PDA

View Full Version : Integrity checking.


Zumo
April 8th, 2012, 21:30
I have an app fully unpacked and fixed the dump using ImpREC, but it refuses to run (showing in task manager but no windows.) It's obviously doing an integrity check which is why I'm here. The packer/protector was Yoda's Protector 1.03.2 beta 3. The app creates and depends on reg keys and files in multiple directories as shown using ProcMon. The app is ID'd as Visual Basic 5.0/6.0 using Exeinfo, PEiD, and RDG Packer Detector. For what it's worth, using VB Decompiler, VBReFormer, P32Dasm and others, it seems it's not been obfuscated. I've searched endlessly on integrity checking and the likes to no avail. Most results eventually lead to foreign language websites (Turkish, Arabic, and Chinese mostly) with crappy translations using chrome. I've found something called "Defeating File Integrity Checks Through Redirection" on Fravia's site. However, that piece was from '98, so I'm not sure how relevant that would be today. I'd be eternally grateful for any guidance I can get. Thanks!

rendari
April 8th, 2012, 22:25
Breakpoint ZwCreateFile to see if it's opening a handle to itself and checking that way.

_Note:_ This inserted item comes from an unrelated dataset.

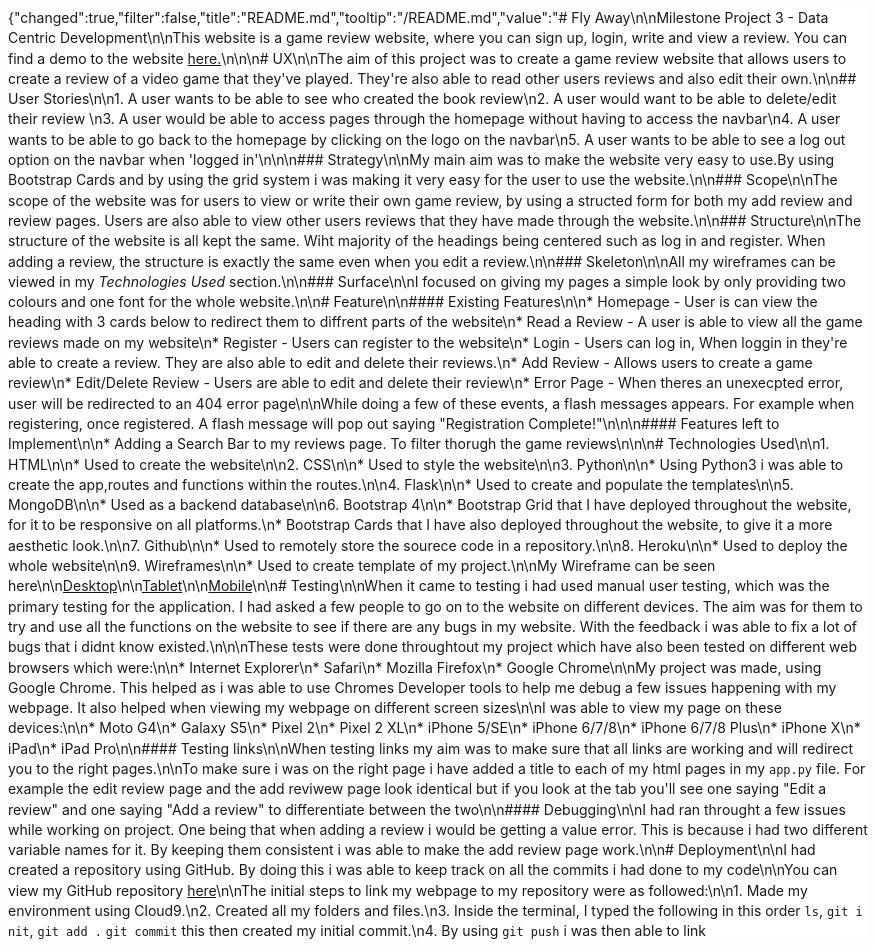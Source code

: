 {"changed":true,"filter":false,"title":"README.md","tooltip":"/README.md","value":"# Fly Away\n\nMilestone Project 3 - Data Centric Development\n\nThis website is a game review website, where you can sign up, login, write and view a review. You can find a demo to the website [here.](http://game-scan-flask-mongo.herokuapp.com/)\n\n\n# UX\n\nThe aim of this project was to create a game review website that allows users to create a review of a video game that they've played. They're also able to read other users reviews and also edit their own.\n\n## User Stories\n\n1. A user wants to be able to see who created the book review\n2. A user would want to be able to delete/edit their review \n3. A user would be able to access pages through the homepage without having to access the navbar\n4. A user wants to be able to go back to the homepage by clicking on the logo on the navbar\n5. A user wants to be able to see a log out option on the navbar when 'logged in'\n\n\n### Strategy\n\nMy main aim was to make the website very easy to use.By using Bootstrap Cards and by using the grid system i was making it very easy for the user to use the website.\n\n### Scope\n\nThe scope of the website was for users to view or write their own game review, by using a structed form for both my add review and review pages. Users are also able to view other users reviews that they have made through the website.\n\n### Structure\n\nThe structure of the website is all kept the same. Wiht majority of the headings being centered such as log in and register. When adding a review, the structure is exactly the same even when you edit a review.\n\n### Skeleton\n\nAll my wireframes can be viewed in my *Technologies Used* section.\n\n### Surface\n\nI focused on giving my pages a simple look by only providing two colours and one font for the whole website.\n\n# Feature\n\n#### Existing Features\n\n* Homepage - User is can view the heading with 3 cards below to redirect them to diffrent parts of the website\n* Read a Review - A user is able to view all the game reviews made on my website\n* Register - Users can register to the website\n* Login - Users can log in, When loggin in they're able to create a review. They are also able to edit and delete their reviews.\n* Add Review - Allows users to create a game review\n* Edit/Delete Review - Users are able to edit and delete their review\n* Error Page - When theres an unexecpted error, user will be redirected to an 404 error page\n\nWhile doing a few of these events, a flash messages appears. For example when registering, once registered. A flash message will pop out saying \"Registration Complete!\"\n\n\n#### Features left to Implement\n\n* Adding a Search Bar to my reviews page. To filter thorugh the game reviews\n\n\n# Technologies Used\n\n1. HTML\n\n* Used to create the website\n\n2. CSS\n\n* Used to style the website\n\n3. Python\n\n* Using Python3 i was able to create the app,routes and functions within the routes.\n\n4. Flask\n\n* Used to create and populate the templates\n\n5. MongoDB\n\n* Used as a backend database\n\n6. Bootstrap 4\n\n* Bootstrap Grid that I have deployed throughout the website, for it to be responsive on all platforms.\n* Bootstrap Cards that I have also deployed throughout the website, to give it a more aesthetic look.\n\n7. Github\n\n* Used to remotely store the sourece code in a repository.\n\n8. Heroku\n\n* Used to deploy the whole website\n\n9. Wireframes\n\n* Used to create template of my project.\n\nMy Wireframe can be seen here\n\n[Desktop](https://wireframe.cc/DigtlU)\n\n[Tablet](https://wireframe.cc/tJ5pKr)\n\n[Mobile](https://wireframe.cc/URziAN)\n\n# Testing\n\nWhen it came to testing i had used manual user testing, which was the primary testing for the application. I had asked a few people to go on to the website on different devices. The aim was for them to try and use all the functions on the website to see if there are any bugs in my website. With the feedback i was able to fix a lot of bugs that i didnt know existed.\n\n\nThese tests were done throughtout my project which have also been tested on different web browsers which were:\n\n* Internet Explorer\n* Safari\n* Mozilla Firefox\n* Google Chrome\n\nMy project was made, using Google Chrome. This helped as i was able to use Chromes Developer tools to help me debug a few issues happening with my webpage. It also helped when viewing my webpage on different screen sizes\n\nI was able to view my page on these devices:\n\n* Moto G4\n* Galaxy S5\n* Pixel 2\n* Pixel 2 XL\n* iPhone 5/SE\n* iPhone 6/7/8\n* iPhone 6/7/8 Plus\n* iPhone X\n* iPad\n* iPad Pro\n\n#### Testing links\n\nWhen testing links my aim was to make sure that all links are working and will redirect you to the right pages.\n\nTo make sure i was on the right page i have added a title to each of my html pages in my `app.py` file. For example the edit review page and the add reviwew page look identical but if you look at the tab you'll see one saying \"Edit a review\" and one saying \"Add a review\" to differentiate between the two\n\n#### Debugging\n\nI had ran throught a few issues while working on project. One being that when adding a review i would be getting a value error. This is because i had two different variable names for it. By keeping them consistent i was able to make the add review page work.\n\n# Deployment\n\nI had created a repository using GitHub. By doing this i was able to keep track on all the commits i had done to my code\n\nYou can view my GitHub repository [here](https://github.com/amit238/milestone-project-3)\n\nThe initial steps to link my webpage to my repository were as followed:\n\n1. Made my environment using Cloud9.\n2. Created all my folders and files.\n3. Inside the terminal, I typed the following in this order `ls`, `git init`, `git add .` `git commit` this then created my initial commit.\n4. By using `git push` i was then able to link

Also Hardware Breakpoint on read on the code section/PE header and see if it's checking those.

Zumo
April 9th, 2012, 00:05
FYI, I'm pretty new to this, so there's a good chance I may not know what you say sometimes. With that said, it does indeed break on ZwCreateFile with:

Code:
Handles, item 9
Handle=0000000C
Type=File (dir)
Refs= 2.
Access=00100020 SYNCHRONIZE|TRAVERSE
Name=l:\Program Files\****\**** <----------- The DIR of the executable.



As for setting a HWBP on access in the code/PE section, I don't see that option, only memory breakpoint on access/write and "break-on-access."